Jake didn’t need anyone to tell him to listen. He heard them. He scanned back, but didn’t see any sign of the MDGs. That meant they were on their own. What was the best thing to do with these untrained civilians? There was no way what was left of the company were going to destroy tanks, not destroy them and survive.
“Go!” Jake shouted at Charlie and Lee. “Follow me!” He sprinted for a stand of bushes to his left. He kept hold of his M16, and the air burned down his lungs at he lifted his boots. He dove, thudded onto wet ground and put his head down as he wriggled into a thick stand of bushes. A moment later, Charlie wriggled through with him and then in came Lee.
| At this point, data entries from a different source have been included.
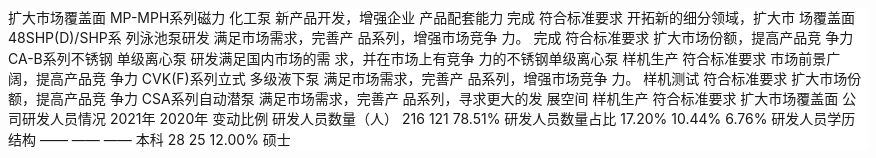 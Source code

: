 扩大市场覆盖面
MP-MPH系列磁力
化工泵
新产品开发，增强企业
产品配套能力
完成
符合标准要求
开拓新的细分领域，扩大市
场覆盖面
48SHP(D)/SHP系
列泳池泵研发
满足市场需求，完善产
品系列，增强市场竞争
力。
完成
符合标准要求
扩大市场份额，提高产品竞
争力
CA-B系列不锈钢
单级离心泵
研发满足国内市场的需
求，并在市场上有竞争
力的不锈钢单级离心泵
样机生产
符合标准要求
市场前景广阔，提高产品竞
争力
CVK(F)系列立式
多级液下泵
满足市场需求，完善产
品系列，增强市场竞争
力。
样机测试
符合标准要求
扩大市场份额，提高产品竞
争力
CSA系列自动潜泵
满足市场需求，完善产
品系列，寻求更大的发
展空间
样机生产
符合标准要求
扩大市场覆盖面
公司研发人员情况
2021年
2020年
变动比例
研发人员数量（人）
216
121
78.51%
研发人员数量占比
17.20%
10.44%
6.76%
研发人员学历结构
——
——
——
本科
28
25
12.00%
硕士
They lay on the ground, peering through the bushes, and they witnessed seven Sigrids murder the rest of the penal company. Each tracked vehicles boasted a tri-barreled machine gun, a Gatling gun that blazed fire. Militiamen ran everywhere. Militiamen crawled and sobbed. The science fiction war-robots clanked fast and blew men apart one by one.
When it was over, the squat vehicles spun on their treads, searching for more. Jake dreaded the robots’ ability to sense behind the bushes. Did the things have heat sensors? He didn’t know. His mouth tasted like defeat. Jake knew bitter hatred then. He’d fight the enemy the right way if the Militia gave him weapons that could destroy machines like that, and give them training. But to send them to the front in a penal unit without support or leadership… A red haze of anger seethed through Jake. This was BS. This was murder pure and simple.
Finally, the Sigrids headed back the way they had come, leaving the dead company for the crows and wild dogs.
The three surviving militiamen in the bushes waited until they could no longer hear the squealing treads.
“Now what do we do?” Charlie asked.
Jake had been thinking about that. The MDGs would be back soon, or it seemed possible they would be. The three of them would have to write up a report and needed pertinent facts.